A partir du moment où l’accusé a comparu devant le tribunal, il est au secret dans son cachot jusqu’à ce qu’un Amr du Bey (ordre contenu dans une lettre) soit envoyée à l’inspecteur du service des prisons, ordonnant de le remettre à la disposition du Bach Hamba (sorte de général de gendarmerie).
Celui-ci, escorté de tous ses Hambas (gendarmes), va chercher l’accusé. Il est conduit au Bardo; le Bach Hamba le mène dans une vaste cellule. Les abords en sont gardés par les Hambas, les Bach Châters et les spahis de l’Ouzara.
Le Bey arrive, suivi par les hauts fonctionnaires de la maison beylicale; après le baisemain, dans la salle du trône, le Bach Hamba fait son entrée; il fait avancer l’accusé, gardé par deux Hambas. Le Bey lui pose alors quelques questions.
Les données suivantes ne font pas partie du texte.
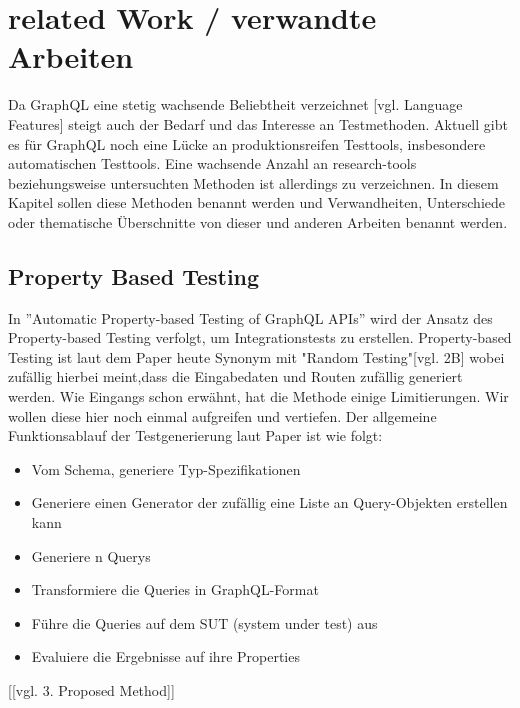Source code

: \chapter{related Work / verwandte Arbeiten}

Da GraphQL eine stetig wachsende Beliebtheit verzeichnet \cite{graphql-growing-report}[vgl. Language Features] steigt auch der Bedarf und das Interesse an Testmethoden.
Aktuell gibt es für GraphQL noch eine Lücke an produktionsreifen Testtools, insbesondere automatischen Testtools.
Eine wachsende Anzahl an research-tools beziehungsweise untersuchten Methoden ist allerdings zu verzeichnen.
In diesem Kapitel sollen diese Methoden benannt werden und Verwandheiten, Unterschiede oder thematische Überschnitte von dieser und anderen Arbeiten benannt werden.

\section{Property Based Testing}

In ''Automatic Property-based Testing of GraphQL APIs''\cite{property-based-testing} wird der Ansatz des Property-based Testing verfolgt, um Integrationstests zu erstellen.
Property-based Testing ist laut dem Paper heute Synonym mit "Random Testing"\cite{property-based-testing}[vgl. 2B] wobei zufällig hierbei meint,dass die Eingabedaten und Routen zufällig generiert werden.
Wie Eingangs schon erwähnt, hat die Methode einige Limitierungen.
Wir wollen diese hier noch einmal aufgreifen und vertiefen.
Der allgemeine Funktionsablauf der Testgenerierung laut Paper ist wie folgt:

\begin{center}
    \begin{itemize}
        \item[1.] Vom Schema, generiere Typ-Spezifikationen
        \item[2.] Generiere einen Generator der zufällig eine Liste an Query-Objekten erstellen kann
        \item[3.] Generiere n Querys
        \item[4.] Transformiere die Queries in GraphQL-Format
        \item[5.] Führe die Queries auf dem SUT (system under test) aus
        \item[6.] Evaluiere die Ergebnisse auf ihre Properties
    \end{itemize}[\cite{property-based-testing}[vgl. 3. Proposed Method]]
\end{center}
Puis le colloque dont nous venons de parler s’engage avec la famille de la victime.

Si la mort est décidée le Bey élève la main à la hauteur de son front en disant : « Daourou Bab Bardo ». Qu’il soit tourné vers la porte du Bardo. Le Bach Hamba tunisien le remet au Bach Hamba turc, qui doit le conduire au gibet. Celui-ci l’emmène dans la cellule où le condamné (il ne peut être appelé ainsi qu’après les paroles du Bey) fera sa dernière toilette. Deux Hambas sont avec lui. Il est lavé et rasé, ses poignets sont croisés et attachés par une sorte d’anneau double réuni par une vis; sa chemise est fendue sur le bras gauche.
La toilette est faite. Avant de marcher vers le lieu du supplice, le condamné fait une prière assez longue. Les assistants psalmodient avec lui. Le triste cortège se met en marche. Le condamné marche entre deux Hambas. L’un d’eux le tient au bras par un mouchoir; trois spahis suivent à cheval.

On lui bande les yeux avant d’arriver à la porte du Bardo. Le gibet se dresse, des gardes l’entourent, les bourreaux ont déjà assujetti la corde aux montants de la potence. Elle est en soie jaune, graissée et frottée de savon, et se balance luisante au soleil. On hisse le condamné sur la table, au pied du gibet; le bourreau et ses aides arrangent la corde et passent le nœud coulant au cou du condamné. Le Bach Tahan (on connaît bien se mot, ou plutôt cette insulte) qui touche une somme de 6o francs pour sa besogne, retire brusquement l’escabeau, et l’homme reste suspendu dans le vide. Le Bach Tahan le maintient pendant que le corps s’agite dans d’horribles convulsions, pendant l’espace de dix minutes environ; Quand le corps est devenu mmobile, le bourreau s’approche et vient écouter les battements du cœur. S’ils ont cessé, il desserre le nœud coulant et retire la tête du pendu. Le corps peut être réclamé par les parents. Dans le cas contraire, il est porté (sur une civière) selon le rite musulman au cimetière des suppliciés, sur la route de la Manouba. On dépose le cadavre dans une couverture blanche dans le cimetière même au bout d’une heure on l’enterre.
Autrefois on laissait les criminels pendus au gibet pendant une journée pour servir d’exemple. Cet usage a été aboli.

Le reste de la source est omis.